12 countries in 12 months: The story of an ardent digital nomad
A few months ago, Justin Poore took up a challenge — to bid farewell to his regular life, and live in 12 countries in one year. Justin travels light, but there are two things he never leaves behind — his passion for video making and his work. Currently, in Buenos Aires, Argentina, this digital nomad has a lot more to see and do! Let’s get a glimpse into his never-ending adventures.
Justin is a freelance Animator, Editor, and Creative Director for international brands. In his spare time he runs a travel Vlog that shows people a glimpse into his life abroad.
Hi, Justin! Can you tell us a few things about yourself?
I grew up in the desert of Phoenix, Arizona but I recently decided to live the digital nomad life and go abroad. In my professional life, I’m a freelance Animator, Editor, and Creative Director for brands all over the world, and have worked with the likes of CNN, National Geographic, GE, Lexus, and Lincoln to name just a few. In my spare time, I run a travel Vlog that shows people a glimpse into my life abroad.
You are currently travelling as a digital nomad with Remote Year. When did the journey start and to how many places have you been so far?
The journey started in March of 2017 and it has been an absolute life changer. In only six months, I’ve travelled to over 12 countries and four continents.
What places are next on the list? Is there a particular place you are especially looking forward to?
Currently, I live in Buenos Aires, Argentina but coming up are Peru, Columbia, Chile, Mexico, and a few others. Right now the place I’m looking forward to the most is hiking Machu Picchu (especially because we’ll be going on my birthday).
On average, for how long do you stay in each place? What are you interested in the most in a new country?

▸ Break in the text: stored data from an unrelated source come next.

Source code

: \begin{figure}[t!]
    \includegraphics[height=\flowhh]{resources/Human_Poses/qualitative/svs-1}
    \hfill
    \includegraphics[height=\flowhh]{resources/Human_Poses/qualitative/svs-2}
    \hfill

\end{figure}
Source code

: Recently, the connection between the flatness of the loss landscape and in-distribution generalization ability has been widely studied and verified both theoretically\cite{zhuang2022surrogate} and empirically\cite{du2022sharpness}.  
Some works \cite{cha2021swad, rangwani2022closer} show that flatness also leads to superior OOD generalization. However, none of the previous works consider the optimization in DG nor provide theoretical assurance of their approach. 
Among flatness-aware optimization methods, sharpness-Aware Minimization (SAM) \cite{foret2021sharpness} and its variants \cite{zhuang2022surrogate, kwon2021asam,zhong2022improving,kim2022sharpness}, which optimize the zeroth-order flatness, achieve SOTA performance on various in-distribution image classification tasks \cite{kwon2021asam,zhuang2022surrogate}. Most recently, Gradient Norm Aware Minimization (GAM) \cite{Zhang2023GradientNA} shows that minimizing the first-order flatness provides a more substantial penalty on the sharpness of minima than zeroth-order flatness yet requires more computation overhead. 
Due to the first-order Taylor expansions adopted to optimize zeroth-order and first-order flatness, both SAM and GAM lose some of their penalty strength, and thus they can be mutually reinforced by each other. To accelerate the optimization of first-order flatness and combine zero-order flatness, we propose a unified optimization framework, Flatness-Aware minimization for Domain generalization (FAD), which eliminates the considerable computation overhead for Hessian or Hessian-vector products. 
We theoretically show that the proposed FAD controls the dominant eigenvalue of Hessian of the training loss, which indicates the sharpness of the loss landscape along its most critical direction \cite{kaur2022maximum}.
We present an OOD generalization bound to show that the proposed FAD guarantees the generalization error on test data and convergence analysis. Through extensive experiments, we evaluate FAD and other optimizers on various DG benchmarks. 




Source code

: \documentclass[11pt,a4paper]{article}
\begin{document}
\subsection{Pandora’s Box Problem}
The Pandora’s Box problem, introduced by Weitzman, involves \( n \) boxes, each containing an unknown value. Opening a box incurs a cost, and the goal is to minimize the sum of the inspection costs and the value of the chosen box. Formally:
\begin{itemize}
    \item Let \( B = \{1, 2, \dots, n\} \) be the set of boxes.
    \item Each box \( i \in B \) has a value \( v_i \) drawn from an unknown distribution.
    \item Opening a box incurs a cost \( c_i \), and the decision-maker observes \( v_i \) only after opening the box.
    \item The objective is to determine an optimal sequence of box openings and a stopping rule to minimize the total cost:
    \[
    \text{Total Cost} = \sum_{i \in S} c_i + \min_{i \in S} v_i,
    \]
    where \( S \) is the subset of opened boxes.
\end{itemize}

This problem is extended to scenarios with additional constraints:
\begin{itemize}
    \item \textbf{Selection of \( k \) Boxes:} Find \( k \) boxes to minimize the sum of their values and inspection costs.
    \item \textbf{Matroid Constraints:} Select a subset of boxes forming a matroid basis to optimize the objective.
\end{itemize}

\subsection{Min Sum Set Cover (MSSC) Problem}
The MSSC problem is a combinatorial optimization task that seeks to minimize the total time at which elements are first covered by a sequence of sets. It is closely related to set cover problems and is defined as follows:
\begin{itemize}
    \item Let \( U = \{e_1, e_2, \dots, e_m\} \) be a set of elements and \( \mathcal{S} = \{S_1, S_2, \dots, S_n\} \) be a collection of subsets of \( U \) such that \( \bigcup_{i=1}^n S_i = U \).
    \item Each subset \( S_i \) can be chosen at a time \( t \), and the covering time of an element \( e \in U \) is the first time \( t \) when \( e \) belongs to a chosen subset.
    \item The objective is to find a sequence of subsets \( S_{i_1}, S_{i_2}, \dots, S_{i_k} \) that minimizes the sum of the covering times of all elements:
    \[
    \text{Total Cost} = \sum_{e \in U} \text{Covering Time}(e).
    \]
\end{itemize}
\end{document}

The people, the historical sights, the bars, etc..
With Remote Year, I stay in each location for a month. Being in a place for a month allows me to get a feel for each place, start to get a routine, find food spots I like, a gym, etc.. And I think this is what I’m interested in. I want to leave each place feeling like I got more than just a glimpse, I want to feel like for a moment I was a local.

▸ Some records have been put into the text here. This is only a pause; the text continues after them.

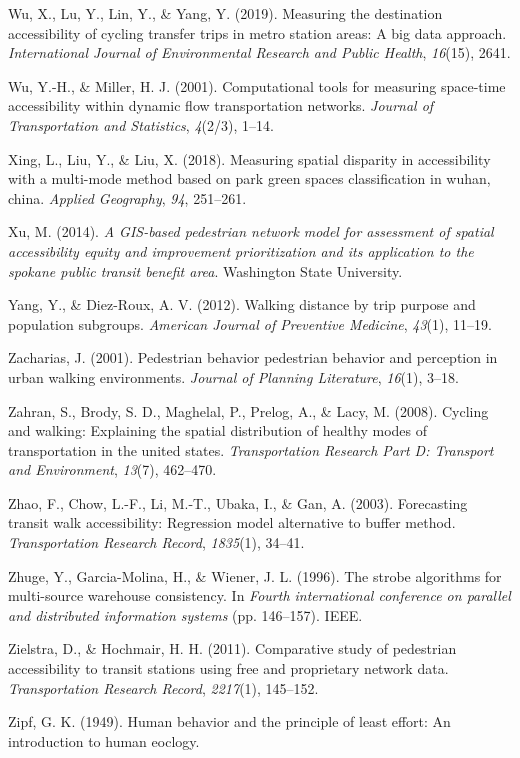 \documentclass[
11pt, %
oneside, %
english, %
singlespacing, %
]{macthesis} %
\newlength{\cslhangindent}
\newenvironment{CSLReferences}[2] %
{\begin{list}{}{%
	\setlength{\itemindent}{0pt}
	\setlength{\leftmargin}{0pt}
	\setlength{\parsep}{0pt}
	\ifodd #1
	\setlength{\leftmargin}{\cslhangindent}
	\setlength{\itemindent}{-1\cslhangindent}
	\fi
	\setlength{\itemsep}{#2\baselineskip}}}
{\end{list}}
\begin{document}
\begin{CSLReferences}{1}{0}
Wu, X., Lu, Y., Lin, Y., \& Yang, Y. (2019). Measuring the destination accessibility of cycling transfer trips in metro station areas: A big data approach. \emph{International Journal of Environmental Research and Public Health}, \emph{16}(15), 2641.

Wu, Y.-H., \& Miller, H. J. (2001). Computational tools for measuring space-time accessibility within dynamic flow transportation networks. \emph{Journal of Transportation and Statistics}, \emph{4}(2/3), 1--14.

Xing, L., Liu, Y., \& Liu, X. (2018). Measuring spatial disparity in accessibility with a multi-mode method based on park green spaces classification in wuhan, china. \emph{Applied Geography}, \emph{94}, 251--261.

Xu, M. (2014). \emph{A GIS-based pedestrian network model for assessment of spatial accessibility equity and improvement prioritization and its application to the spokane public transit benefit area}. Washington State University.

Yang, Y., \& Diez-Roux, A. V. (2012). Walking distance by trip purpose and population subgroups. \emph{American Journal of Preventive Medicine}, \emph{43}(1), 11--19.

Zacharias, J. (2001). Pedestrian behavior pedestrian behavior and perception in urban walking environments. \emph{Journal of Planning Literature}, \emph{16}(1), 3--18.

Zahran, S., Brody, S. D., Maghelal, P., Prelog, A., \& Lacy, M. (2008). Cycling and walking: Explaining the spatial distribution of healthy modes of transportation in the united states. \emph{Transportation Research Part D: Transport and Environment}, \emph{13}(7), 462--470.

Zhao, F., Chow, L.-F., Li, M.-T., Ubaka, I., \& Gan, A. (2003). Forecasting transit walk accessibility: Regression model alternative to buffer method. \emph{Transportation Research Record}, \emph{1835}(1), 34--41.

Zhuge, Y., Garcia-Molina, H., \& Wiener, J. L. (1996). The strobe algorithms for multi-source warehouse consistency. In \emph{Fourth international conference on parallel and distributed information systems} (pp. 146--157). IEEE.

Zielstra, D., \& Hochmair, H. H. (2011). Comparative study of pedestrian accessibility to transit stations using free and proprietary network data. \emph{Transportation Research Record}, \emph{2217}(1), 145--152.

Zipf, G. K. (1949). Human behavior and the principle of least effort: An introduction to human eoclogy.

\end{CSLReferences}
\end{document}
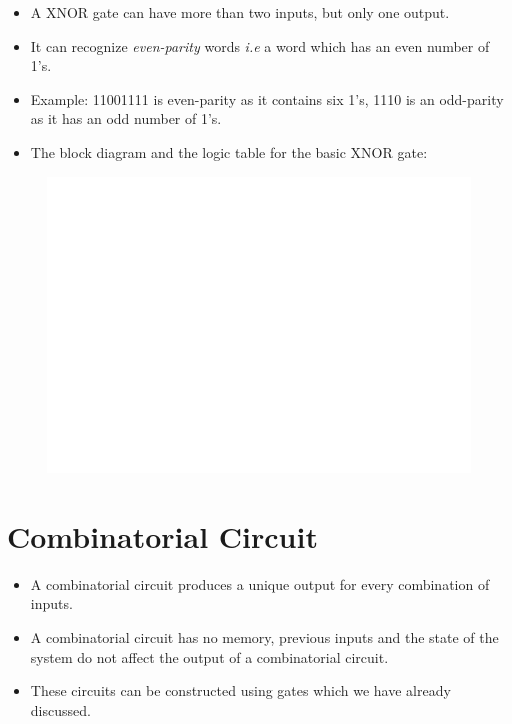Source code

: \documentclass[]{book}
\providecommand{\tightlist}{%
  \setlength{\itemsep}{0pt}\setlength{\parskip}{0pt}}
\begin{document}
\begin{itemize}
\tightlist
\item
  A XNOR gate can have more than two inputs, but only one output.
\item
  It can recognize \emph{even-parity} words \emph{i.e} a word which has an even number of 1's.
\item
  Example: 11001111 is even-parity as it contains six 1's, 1110 is an odd-parity as it has an odd number of 1's.
\item
  The block diagram and the logic table for the basic XNOR gate:
\end{itemize}

\begin{figure}

{\centering \includegraphics[width=1\linewidth]{figure/boxC47-1} 

}

\end{figure}

\hypertarget{combinatorial-circuit}{%
\section{Combinatorial Circuit}\label{combinatorial-circuit}}

\begin{itemize}
\tightlist
\item
  A combinatorial circuit produces a unique output for every combination of inputs.
\item
  A combinatorial circuit has no memory, previous inputs and the state of the system do not affect the output of a combinatorial circuit.
\item
  These circuits can be constructed using gates which we have already discussed.
\end{itemize}
\end{document}
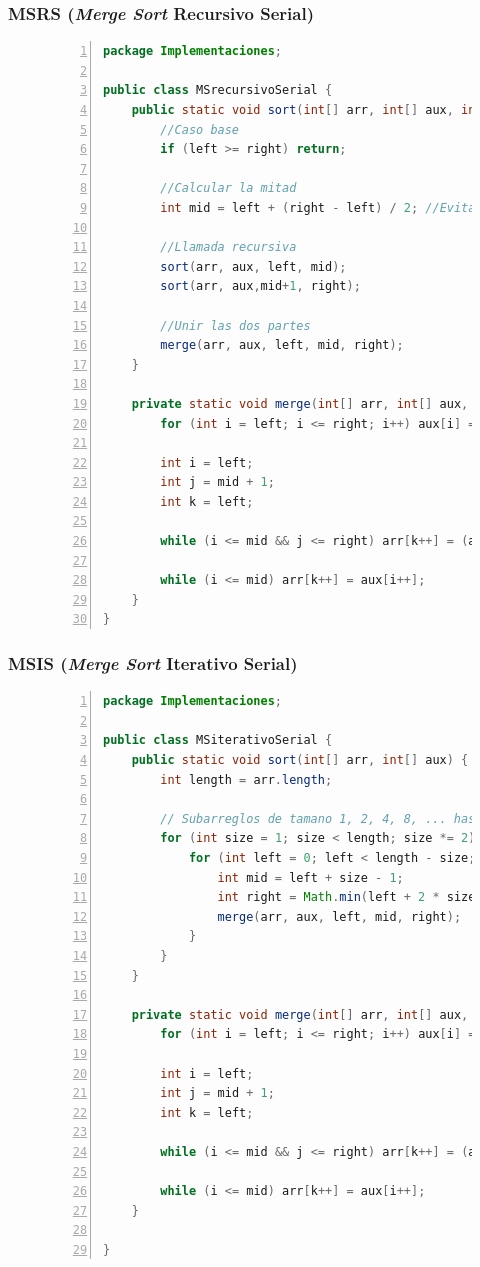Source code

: \documentclass[titlepage]{article}
\begin{document}
\subsubsection{MSRS (\textit{Merge Sort} Recursivo Serial)}
\begin{figure}[h]
	\begin{lstlisting}[language=java, frame=single, numbers=left]
package Implementaciones;

public class MSrecursivoSerial {
	public static void sort(int[] arr, int[] aux, int left, int right) {
		//Caso base
		if (left >= right) return;
		
		//Calcular la mitad
		int mid = left + (right - left) / 2; //Evitar desbordamiento de Integer.MAX_VALUE
		
		//Llamada recursiva
		sort(arr, aux, left, mid);
		sort(arr, aux,mid+1, right);
		
		//Unir las dos partes
		merge(arr, aux, left, mid, right);
	}
	
	private static void merge(int[] arr, int[] aux, int left, int mid, int right) {
		for (int i = left; i <= right; i++) aux[i] = arr[i];
		
		int i = left;       
		int j = mid + 1;    
		int k = left;       
		
		while (i <= mid && j <= right) arr[k++] = (aux[i] <= aux[j])? aux[i++] : aux[j++];
		
		while (i <= mid) arr[k++] = aux[i++];
	}
}
	\end{lstlisting}
\end{figure}


\subsubsection{MSIS (\textit{Merge Sort} Iterativo Serial)}
\begin{figure}
	\begin{lstlisting}[language=java, frame=single, numbers=left]
package Implementaciones;

public class MSiterativoSerial {
	public static void sort(int[] arr, int[] aux) {
		int length = arr.length;
		
		// Subarreglos de tamano 1, 2, 4, 8, ... hasta n/2
		for (int size = 1; size < length; size *= 2) {
			for (int left = 0; left < length - size; left += 2 * size) {
				int mid = left + size - 1;
				int right = Math.min(left + 2 * size - 1, length - 1);
				merge(arr, aux, left, mid, right);
			}
		}
	}
	
	private static void merge(int[] arr, int[] aux, int left, int mid, int right) {
		for (int i = left; i <= right; i++) aux[i] = arr[i];
		
		int i = left;       
		int j = mid + 1;    
		int k = left;       
		
		while (i <= mid && j <= right) arr[k++] = (aux[i] <= aux[j])? aux[i++] : aux[j++];
		
		while (i <= mid) arr[k++] = aux[i++];
	}
	
}
	\end{lstlisting}
\end{figure}
\end{document}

What do you do for a living? Is it your first time working remotely?
I’m a freelance Animator, Editor and Creative Director. I’ve been working for myself for the last four years and I spent eight months of 2016 travelling across the USA. So it’s not my first time working remotely, but it’s the first time doing it outside the U.S..
You are doing videos for your vlog while travelling. Don’t you feel that the constant concern of recording is stopping you from living in the moment?
I’ve had to find that balance. There are things that I’ve made a conscious effort to leave out and things that I’ve done my best to see with my own eyes vs. through a screen. That said, there are times where I feel like I’m living my life through a lens and not through my own eyes, or I’m worried more about getting the shot than enjoying the moment. However, I think the memories are going to be something that I’ll be able to look back and cherish forever.
What do you like the most about the nomadic lifestyle?
It’s the freedom. You can’t put a price on freedom, and after working for myself the past four years, I couldn’t go back to working from a cubicle.
What are the biggest challenges of being a nomad?
To be honest, the biggest challenge is finding time to do all the things I want to do. I want to work, make vlogs, take side trips, meet locals, and experience the cities I’m in. And even though I have a month in each of these places, it never seems like there’s enough time in the day. So prioritising my days ends up being the hardest part. And that’s what you learn when travelling — the world is such a big place and there’s so much to experience!
How difficult is it to build a schedule around all the distractions that come with new places and new people?
Building off the last question, it can be tough. Right now I’m trying to plan three different side trips, two day-time activities in Buenos Aires, and a dinner for friends. And that’s just what’s on my plate this week. I think it’s something you get used to the more you travel, and I’ve gotten good at balancing my work schedule with the rest of the things I want to do.
What are your plans after Remote Year? Will you continue the nomadic lifestyle?
Right now the plan is to continue to travel. I still have a lot of places I’d love to see.
What is your advice to someone who wants to become a digital nomad?
I think if you can make it work both financially and with your job, then you should 100% do it! That, and sell everything before you leave — I have a garage-sized storage unit back in Arizona that’s burning a hole in my pocket, and I wish I had sold everything in it.